**EXERCISE INPUT**
☆ ☆ ☆ ☆ ☆
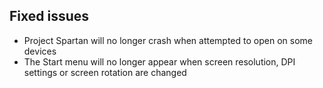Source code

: ## Fixed issues
- Project Spartan will no longer crash when attempted to open on some devices
- The Start menu will no longer appear when screen resolution, DPI settings or screen rotation are changed
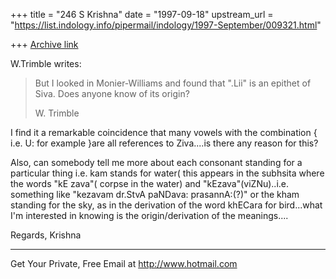 +++
title = "246 S Krishna"
date = "1997-09-18"
upstream_url = "https://list.indology.info/pipermail/indology/1997-September/009321.html"

+++
[Archive link](https://list.indology.info/pipermail/indology/1997-September/009321.html)

W.Trimble writes:
> But I looked in Monier-Williams and found that
>".Lii" is an epithet of Siva.  Does anyone know of its origin?
>
>W. Trimble


I find it a remarkable coincidence that many vowels with the combination
{ i.e. U: for example }are all references to Ziva....is there any reason
for this?

Also, can somebody tell me more about each consonant standing for a
particular thing i.e. kam stands for water( this appears in the subhsita
where the words "kE zava"( corpse in the water) and
"kEzava"(viZNu)..i.e. something like "kezavam dr.StvA paNDava:
prasannA:(?)" or the kham standing for the sky, as in the derivation of
the word khECara for bird...what I'm interested in knowing is the
origin/derivation of the meanings....

Regards,
Krishna


______________________________________________________
Get Your Private, Free Email at http://www.hotmail.com



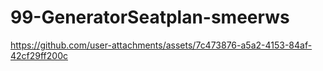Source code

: # 99-GeneratorSeatplan-smeerws

https://github.com/user-attachments/assets/7c473876-a5a2-4153-84af-42cf29ff200c

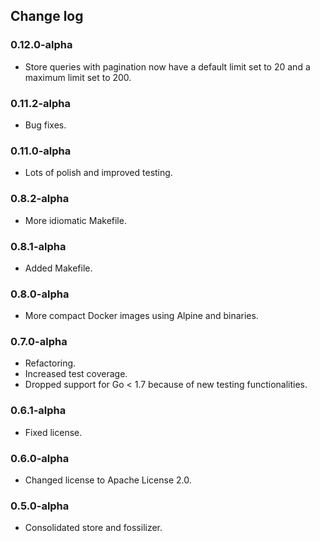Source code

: ## Change log

### 0.12.0-alpha
 * Store queries with pagination now have a default limit set to 20 and a maximum limit set to 200.

### 0.11.2-alpha
 * Bug fixes.

### 0.11.0-alpha
 * Lots of polish and improved testing.

### 0.8.2-alpha
  * More idiomatic Makefile.

### 0.8.1-alpha
  * Added Makefile.

### 0.8.0-alpha
  * More compact Docker images using Alpine and binaries.

### 0.7.0-alpha

  * Refactoring.
  * Increased test coverage.
  * Dropped support for Go < 1.7 because of new testing functionalities.

### 0.6.1-alpha

  * Fixed license.

### 0.6.0-alpha

  * Changed license to Apache License 2.0.

### 0.5.0-alpha

  * Consolidated store and fossilizer.
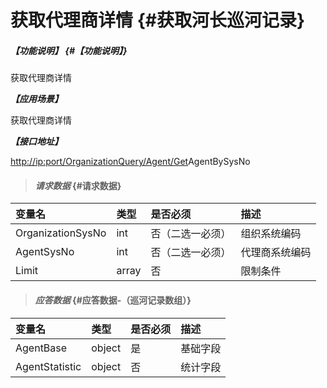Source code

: # 获取代理商详情 {#获取河长巡河记录}

##### _【功能说明】_ {#【功能说明】}

获取代理商详情

_**【应用场景】**_

获取代理商详情

_**【接口地址】**_

[http://ip:port/OrganizationQuery/Agent/Get](http://ip:port/HMQuery/PatrolRiver/GetPatrolRivers)AgentBySysNo

> #### _请求数据_ {#请求数据}

| 变量名 | 类型 | 是否必须 | 描述 |
| :--- | :--- | :--- | :--- |
| OrganizationSysNo | int | 否（二选一必须） | 组织系统编码 |
| AgentSysNo | int | 否（二选一必须） | 代理商系统编码 |
| Limit | array | 否 | 限制条件 |

> #### _应答数据_ {#应答数据-（巡河记录数组）}

| 变量名 | 类型 | 是否必须 | 描述 |
| :--- | :--- | :--- | :--- |
| AgentBase | object | 是 | 基础字段 |
| AgentStatistic | object | 否 | 统计字段 |



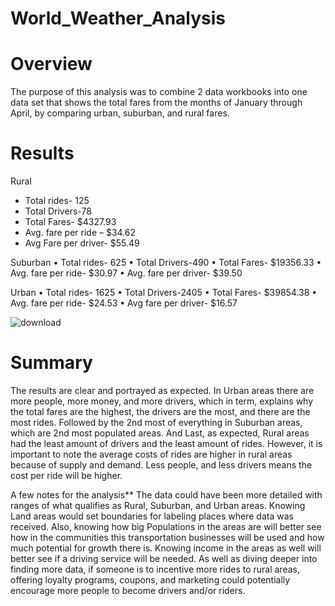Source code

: # World_Weather_Analysis

# Overview
The purpose of this analysis was to combine 2 data workbooks into one data set that shows the total fares from the months of January through April, by comparing urban, suburban, and rural fares. 

# Results

Rural
  - Total rides- 125
  - Total Drivers-78
  - Total Fares- $4327.93
  - Avg. fare per ride – $34.62
  - Avg Fare per driver- $55.49

Suburban
•	Total rides- 625
•	Total Drivers-490
•	Total Fares- $19356.33
•	Avg. fare per ride- $30.97
•	Avg. fare per driver- $39.50

Urban
•	Total rides- 1625
•	Total Drivers-2405
•	Total Fares- $39854.38
•	Avg. fare per ride- $24.53
•	Avg fare per driver- $16.57


![download](https://user-images.githubusercontent.com/86068655/143804221-0f65146d-23c5-471f-b947-2580bbbb579b.png)

# Summary
The results are clear and portrayed as expected. In Urban areas there are more people, more money, and more drivers, which in term, explains why the total fares are the highest, the drivers are the most, and there are the most rides. Followed by the 2nd most of everything in Suburban areas, which are 2nd most populated areas. And Last, as expected, Rural areas had the least amount of drivers and the least amount of rides. However, it is important to note the average costs of rides are higher in rural areas because of supply and demand. Less people, and less drivers means the cost per ride will be higher. 

A few notes for the analysis**
The data could have been more detailed with ranges of what qualifies as Rural, Suburban, and Urban areas. Knowing Land areas would set boundaries for labeling places where data was received. Also, knowing how big Populations in the areas are will better see how in the communities this transportation businesses will be used and how much potential for growth there is. Knowing income in the areas as well will better see if a driving service will be needed.  As well as diving deeper into finding more data, if someone is to incentive more rides to rural areas, offering loyalty programs, coupons, and marketing could potentially encourage more people to become drivers and/or riders.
☆ ☆ ☆ ☆ ☆
**YOUR TASK**
If a record contains a picture, leave the picture out and retype everything else exactly.

**ANSWER SPACE**
Source code

: ## Fixed issues
- Project Spartan will no longer crash when attempted to open on some devices
- The Start menu will no longer appear when screen resolution, DPI settings or screen rotation are changed
 +++
title = "246 S Krishna"
date = "1997-09-18"
upstream_url = "https://list.indology.info/pipermail/indology/1997-September/009321.html"

+++
[Archive link](https://list.indology.info/pipermail/indology/1997-September/009321.html)

W.Trimble writes:
> But I looked in Monier-Williams and found that
>".Lii" is an epithet of Siva.  Does anyone know of its origin?
>
>W. Trimble


I find it a remarkable coincidence that many vowels with the combination
{ i.e. U: for example }are all references to Ziva....is there any reason
for this?

Also, can somebody tell me more about each consonant standing for a
particular thing i.e. kam stands for water( this appears in the subhsita
where the words "kE zava"( corpse in the water) and
"kEzava"(viZNu)..i.e. something like "kezavam dr.StvA paNDava:
prasannA:(?)" or the kham standing for the sky, as in the derivation of
the word khECara for bird...what I'm interested in knowing is the
origin/derivation of the meanings....

Regards,
Krishna


______________________________________________________
Get Your Private, Free Email at http://www.hotmail.com



Source code

: # 99-GeneratorSeatplan-smeerws

https://github.com/user-attachments/assets/7c473876-a5a2-4153-84af-42cf29ff200c

Source code

: ## Change log

### 0.12.0-alpha
 * Store queries with pagination now have a default limit set to 20 and a maximum limit set to 200.

### 0.11.2-alpha
 * Bug fixes.

### 0.11.0-alpha
 * Lots of polish and improved testing.

### 0.8.2-alpha
  * More idiomatic Makefile.

### 0.8.1-alpha
  * Added Makefile.

### 0.8.0-alpha
  * More compact Docker images using Alpine and binaries.

### 0.7.0-alpha

  * Refactoring.
  * Increased test coverage.
  * Dropped support for Go < 1.7 because of new testing functionalities.

### 0.6.1-alpha

  * Fixed license.

### 0.6.0-alpha

  * Changed license to Apache License 2.0.

### 0.5.0-alpha

  * Consolidated store and fossilizer.
Source code

: # 获取代理商详情 {#获取河长巡河记录}

##### _【功能说明】_ {#【功能说明】}

获取代理商详情

_**【应用场景】**_

获取代理商详情

_**【接口地址】**_

[http://ip:port/OrganizationQuery/Agent/Get](http://ip:port/HMQuery/PatrolRiver/GetPatrolRivers)AgentBySysNo

> #### _请求数据_ {#请求数据}

| 变量名 | 类型 | 是否必须 | 描述 |
| :--- | :--- | :--- | :--- |
| OrganizationSysNo | int | 否（二选一必须） | 组织系统编码 |
| AgentSysNo | int | 否（二选一必须） | 代理商系统编码 |
| Limit | array | 否 | 限制条件 |

> #### _应答数据_ {#应答数据-（巡河记录数组）}

| 变量名 | 类型 | 是否必须 | 描述 |
| :--- | :--- | :--- | :--- |
| AgentBase | object | 是 | 基础字段 |
| AgentStatistic | object | 否 | 统计字段 |



Source code

: # World_Weather_Analysis

# Overview
The purpose of this analysis was to combine 2 data workbooks into one data set that shows the total fares from the months of January through April, by comparing urban, suburban, and rural fares. 

# Results

Rural
  - Total rides- 125
  - Total Drivers-78
  - Total Fares- $4327.93
  - Avg. fare per ride – $34.62
  - Avg Fare per driver- $55.49

Suburban
•	Total rides- 625
•	Total Drivers-490
•	Total Fares- $19356.33
•	Avg. fare per ride- $30.97
•	Avg. fare per driver- $39.50

Urban
•	Total rides- 1625
•	Total Drivers-2405
•	Total Fares- $39854.38
•	Avg. fare per ride- $24.53
•	Avg fare per driver- $16.57


![download](https://user-images.githubusercontent.com/86068655/143804221-0f65146d-23c5-471f-b947-2580bbbb579b.png)

# Summary
The results are clear and portrayed as expected. In Urban areas there are more people, more money, and more drivers, which in term, explains why the total fares are the highest, the drivers are the most, and there are the most rides. Followed by the 2nd most of everything in Suburban areas, which are 2nd most populated areas. And Last, as expected, Rural areas had the least amount of drivers and the least amount of rides. However, it is important to note the average costs of rides are higher in rural areas because of supply and demand. Less people, and less drivers means the cost per ride will be higher. 

A few notes for the analysis**
The data could have been more detailed with ranges of what qualifies as Rural, Suburban, and Urban areas. Knowing Land areas would set boundaries for labeling places where data was received. Also, knowing how big Populations in the areas are will better see how in the communities this transportation businesses will be used and how much potential for growth there is. Knowing income in the areas as well will better see if a driving service will be needed.  As well as diving deeper into finding more data, if someone is to incentive more rides to rural areas, offering loyalty programs, coupons, and marketing could potentially encourage more people to become drivers and/or riders.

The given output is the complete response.